Anyone else with zero gamily outwith own kids?

28 replies

Edinlassy · 07/11/2023 21:47

Just pondering how usual my family situation is. Only child and fucking weird family dynamic. Bio dad left when I was 3 so no contact with his family and he is dead now. My dad who raised me had passed and my mother fell out with all his family who I knew as my family growing up but by extension no longer speak to me since dads death. Mum has lost most of her siblings and no contact with any that are still alive.

wow that was long. When she dies I have absolutely no family other than my husband and 2 kids. Honestly all I need and am lucky to have his mum who is an amazing mil and gran. I guess I worry for my kids when me and their dad and gran go there is no extended network for them. I get so jealous when I hear of people with cousins and aunties etc and feel for my kids they don’t have that.
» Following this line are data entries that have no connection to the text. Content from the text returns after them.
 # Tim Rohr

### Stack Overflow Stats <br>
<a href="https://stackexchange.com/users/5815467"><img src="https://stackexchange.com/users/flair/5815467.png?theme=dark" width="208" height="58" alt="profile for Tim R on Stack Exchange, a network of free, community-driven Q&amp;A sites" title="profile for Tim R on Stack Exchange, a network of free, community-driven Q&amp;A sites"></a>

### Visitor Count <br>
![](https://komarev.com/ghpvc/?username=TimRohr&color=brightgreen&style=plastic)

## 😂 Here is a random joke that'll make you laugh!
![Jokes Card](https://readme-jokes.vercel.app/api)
With health conditions that my mother has she could go anytime and it’s just been on my mind if it’s unusual to have very little family. Hoping I’m not sounding like I am feeling sorry for myself it’s more my kids I wish they had cousins and aunties etc.

OP posts:
Edinlassy · 07/11/2023 23:48

@Gallowayan please don’t take me wrong I totally agree with what you say and know and appreciate so many people have less than me I know how lucky I am. It’s just in the back of my mind that when my mum does die I have zero birth family behind me if that makes sense. Perhaps makes me think of my own mortality more and wish there was a bigger network behind me for my kids. In no way do I not appreciate what I have I know I am very lucky trust me I went through hell to have 2 kids which is probably why I wish I had more of a network to leave them in should something happen to me.
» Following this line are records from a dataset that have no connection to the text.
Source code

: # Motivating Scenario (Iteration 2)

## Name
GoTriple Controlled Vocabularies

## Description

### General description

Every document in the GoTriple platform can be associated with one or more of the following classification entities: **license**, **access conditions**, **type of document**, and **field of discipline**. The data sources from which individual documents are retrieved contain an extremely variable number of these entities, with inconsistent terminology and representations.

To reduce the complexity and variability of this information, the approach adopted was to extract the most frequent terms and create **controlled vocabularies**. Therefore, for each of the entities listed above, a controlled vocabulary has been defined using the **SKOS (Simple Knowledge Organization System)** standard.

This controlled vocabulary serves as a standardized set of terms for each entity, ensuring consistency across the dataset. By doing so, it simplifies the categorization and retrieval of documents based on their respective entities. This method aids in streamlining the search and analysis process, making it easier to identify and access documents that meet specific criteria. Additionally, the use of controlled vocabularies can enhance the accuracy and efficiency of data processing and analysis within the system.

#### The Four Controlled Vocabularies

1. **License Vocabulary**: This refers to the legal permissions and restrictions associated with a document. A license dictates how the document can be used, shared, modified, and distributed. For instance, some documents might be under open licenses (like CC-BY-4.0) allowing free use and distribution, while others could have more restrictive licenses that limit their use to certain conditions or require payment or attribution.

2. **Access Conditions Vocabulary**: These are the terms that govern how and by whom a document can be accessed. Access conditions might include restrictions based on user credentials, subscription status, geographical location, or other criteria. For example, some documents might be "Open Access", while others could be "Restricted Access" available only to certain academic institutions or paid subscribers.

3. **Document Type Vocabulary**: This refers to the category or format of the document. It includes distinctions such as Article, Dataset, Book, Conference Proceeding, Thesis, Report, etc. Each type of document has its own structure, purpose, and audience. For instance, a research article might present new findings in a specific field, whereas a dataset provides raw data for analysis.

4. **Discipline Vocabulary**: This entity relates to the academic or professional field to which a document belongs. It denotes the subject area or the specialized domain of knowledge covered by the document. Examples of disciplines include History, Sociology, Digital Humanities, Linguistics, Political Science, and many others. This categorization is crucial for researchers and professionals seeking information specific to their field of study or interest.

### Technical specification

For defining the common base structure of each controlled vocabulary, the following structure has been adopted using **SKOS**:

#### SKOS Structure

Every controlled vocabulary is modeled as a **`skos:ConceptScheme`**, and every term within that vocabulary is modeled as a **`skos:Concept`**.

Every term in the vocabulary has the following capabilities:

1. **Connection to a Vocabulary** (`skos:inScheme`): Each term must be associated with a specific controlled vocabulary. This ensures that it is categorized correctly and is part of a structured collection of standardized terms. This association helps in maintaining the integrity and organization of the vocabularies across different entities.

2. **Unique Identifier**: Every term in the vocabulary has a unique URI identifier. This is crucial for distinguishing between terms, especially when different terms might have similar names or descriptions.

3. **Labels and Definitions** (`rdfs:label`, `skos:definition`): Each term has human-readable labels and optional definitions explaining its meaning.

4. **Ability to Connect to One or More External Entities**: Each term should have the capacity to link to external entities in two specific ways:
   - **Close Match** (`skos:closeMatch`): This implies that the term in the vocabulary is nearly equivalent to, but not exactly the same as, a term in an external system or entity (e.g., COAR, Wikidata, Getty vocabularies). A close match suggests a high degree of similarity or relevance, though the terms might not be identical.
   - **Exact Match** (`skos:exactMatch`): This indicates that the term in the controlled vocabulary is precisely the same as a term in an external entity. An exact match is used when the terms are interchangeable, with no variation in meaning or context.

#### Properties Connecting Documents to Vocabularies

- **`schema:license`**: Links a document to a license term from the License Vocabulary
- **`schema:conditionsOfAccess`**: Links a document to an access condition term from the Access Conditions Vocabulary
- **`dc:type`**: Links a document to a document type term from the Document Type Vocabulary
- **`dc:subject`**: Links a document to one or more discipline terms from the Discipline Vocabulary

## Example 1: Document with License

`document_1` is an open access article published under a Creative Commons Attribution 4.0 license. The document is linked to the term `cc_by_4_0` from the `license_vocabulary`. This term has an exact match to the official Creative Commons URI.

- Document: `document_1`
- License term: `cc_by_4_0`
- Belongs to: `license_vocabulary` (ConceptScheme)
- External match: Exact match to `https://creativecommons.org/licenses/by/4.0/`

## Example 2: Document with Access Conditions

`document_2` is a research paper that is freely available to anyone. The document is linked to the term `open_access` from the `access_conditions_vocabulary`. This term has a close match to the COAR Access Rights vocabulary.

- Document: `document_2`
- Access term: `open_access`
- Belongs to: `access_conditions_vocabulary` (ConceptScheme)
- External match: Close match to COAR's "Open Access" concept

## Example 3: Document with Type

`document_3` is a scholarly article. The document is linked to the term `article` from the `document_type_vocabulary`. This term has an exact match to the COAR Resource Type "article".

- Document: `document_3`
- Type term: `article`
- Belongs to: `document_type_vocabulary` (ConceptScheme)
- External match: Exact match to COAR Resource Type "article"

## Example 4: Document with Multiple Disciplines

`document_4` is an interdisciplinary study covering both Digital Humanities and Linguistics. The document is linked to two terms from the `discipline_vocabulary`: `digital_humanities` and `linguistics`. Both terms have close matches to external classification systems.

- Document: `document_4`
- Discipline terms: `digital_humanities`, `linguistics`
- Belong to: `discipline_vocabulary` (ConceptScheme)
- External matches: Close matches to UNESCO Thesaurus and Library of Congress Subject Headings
@greyhairnomore yes that’s what I hope for them also. Or whatever it is that will make them happy and secure in their future.

OP posts:
bellsandwhistles333 · 07/11/2023 23:52

Sadly yes... only child here. Both parents passed recently so I have my husband and my son.

He has his mum and siblings (2) still. It is quite scary and I wonder about having another baby do my son won't be like this, although he had half siblings.

WearyAuldWumman · 08/11/2023 00:04

I'm an only child. Parents are gone; DH died nearly 3 yrs. I'm lucky that I still have (mainly older) cousins.

I spent most of my married life caring for my parents to some and then a large extent. DH's health took a turn for the worse a few years after we married. 10 yrs ago, he had a stroke.

DH was brought up as only child but - when he was 62 - found out that he had a half-brother and sister.

I don't see them very often, but it means that I now have the unexpected blessing of being a great-aunt.

DH did have two children and a grandchildren - all adults - but they went NC a couple of months after my husband's funeral. (It's a long story.)

I'm very pleased for the OP's children that they have one another. Frankly, if you don't have children of your own, being without a sibling means that you can feel quite lonely. In my case, it's exacerbated by the fact that I gave up my job 2 yrs earlier than expected because of my husband's health and my boss's unwillingness to cut my hours.

I'm lucky, in that I'm still in contact with a couple of the girls who worked with me. They're both married now and one has a child. They're possibly the closest that I have to family of my own. Unfortunately, they both live a distance away now, but they've been kind enough to keep in touch.